How does this company make money?
Oracle sells database software licences outright, then charges an annual support subscription worth 22 percent of the original licence fee — and that renewal happens without renegotiation because the cost of leaving is so high. It also sells Exadata as a combined hardware-and-software appliance. On top of that, Oracle Cloud Infrastructure customers pay monthly based on how many compute hours and how much storage they consume.
What makes this company hard to replace?
PL/SQL stored procedures are written directly into customer applications and would all need to be rewritten from scratch for any other database. Oracle Forms applications cannot be migrated to other platforms because the custom tools needed to do that do not exist. Database Link connections tie together many Oracle databases across a single company's systems, so unplugging one pulls on all the others.
What limits this company?
Every update to Exadata's storage firmware or database engine must leave existing behavior completely unchanged. Banking core systems, payroll platforms, and telecommunications billing tools were all written to depend on how Oracle behaves today. Any change that breaks that behavior would cause settlement failures, missed payroll runs, or lost billing records — so the engineers must update the system without touching the surface that customer code touches.
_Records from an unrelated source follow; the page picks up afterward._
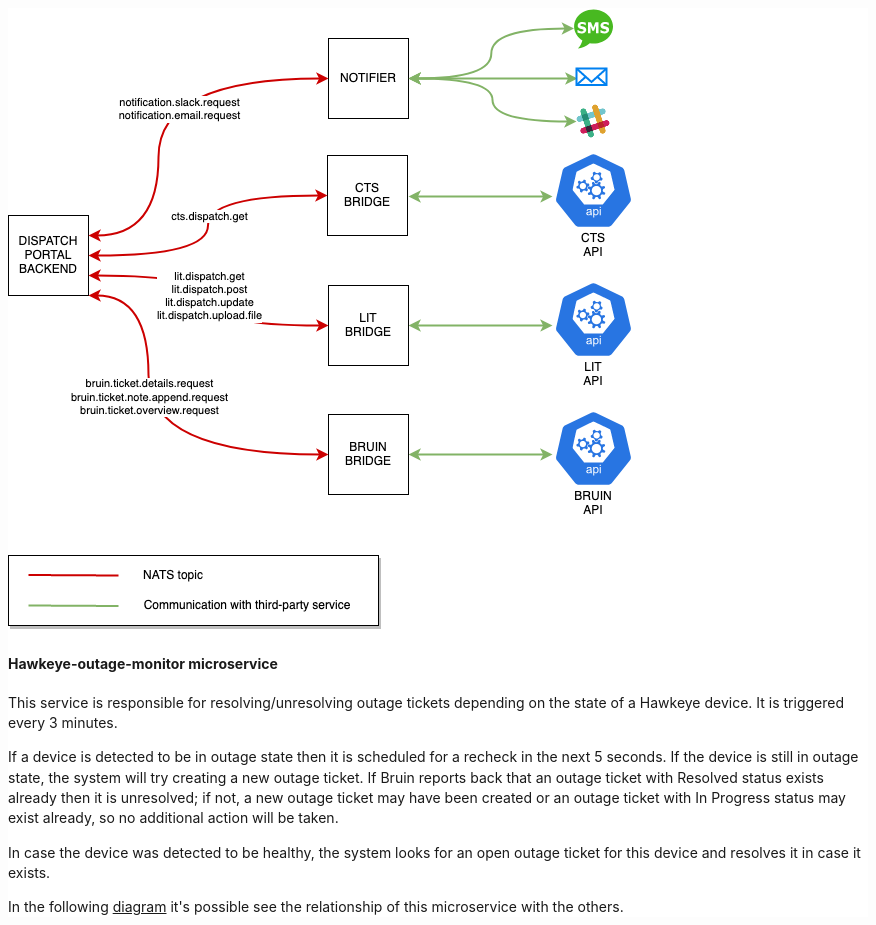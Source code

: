 ![IMAGE: dispatch-portal-backend_microservice_relationships](img/system_overview/use_cases/dispatch-portal-backend_microservice_relationships.png)

#### Hawkeye-outage-monitor microservice

This service is responsible for resolving/unresolving outage tickets depending on the state of a Hawkeye device. It is triggered every 3 minutes.

If a device is detected to be in outage state then it is scheduled for a recheck in the next 5 seconds. If the device is still in outage state, the system
will try creating a new outage ticket. If Bruin reports back that an outage ticket with Resolved status exists already then it is unresolved; if not, a new outage ticket may have been created or an outage ticket with In Progress status may exist already, so no additional action
will be taken.

In case the device was detected to be healthy, the system looks for an open outage ticket for this device and resolves it in case it exists.

In the following [diagram](https://app.diagrams.net/#G1ZAQSFthTrg4w2RGuzINR03LNlT54aOpZ) it's possible see the relationship of this microservice with the others.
What does this company depend on?
Oracle cannot run without Intel x86 processors to power Exadata hardware, the Java Virtual Machine to run core database components, Red Hat Enterprise Linux as the operating system layer inside Exadata, the PL/SQL interpreter embedded in the database engine, and global data center facilities for Oracle Cloud Infrastructure regions.
Who depends on this company?
SAP enterprise applications rely on Oracle Database for real-time analytics and would lose that capability if performance degraded. PeopleSoft Human Capital Management systems would fail during payroll cycles if Oracle transactions slowed. Banking core systems running on Oracle would see delays in interbank settlement transfers. Telecommunications billing platforms would lose the ability to process call detail records.
How does this company scale?
A database software licence costs Oracle almost nothing to copy and deliver to one more customer, so that side of the business scales cheaply. What does not scale easily is Exadata integration work, which requires specialist engineers who understand both Oracle's proprietary storage protocols and how large enterprise database workloads behave — and there are not many people who know both.
What external forces can significantly affect this company?
GDPR rules in Europe require Oracle Cloud Infrastructure to place data inside specific countries, forcing Oracle to build and maintain regional facilities it might not otherwise need. U.S. export controls on database encryption technology block Oracle from deploying its full product in certain countries. Central bank regulations in the financial sector require Oracle to guarantee database uptime, adding legal obligations on top of technical ones.
Where is this company structurally vulnerable?
If a storage cell firmware update introduced a timing problem or broke compatibility with the SQL optimizer, the predicate pushdown — the one thing that makes Exadata faster than any standard database — would stop working. Customers would then be paying Oracle's premium licence and support fees for performance no better than cheaper alternatives, removing the only technical reason to stay.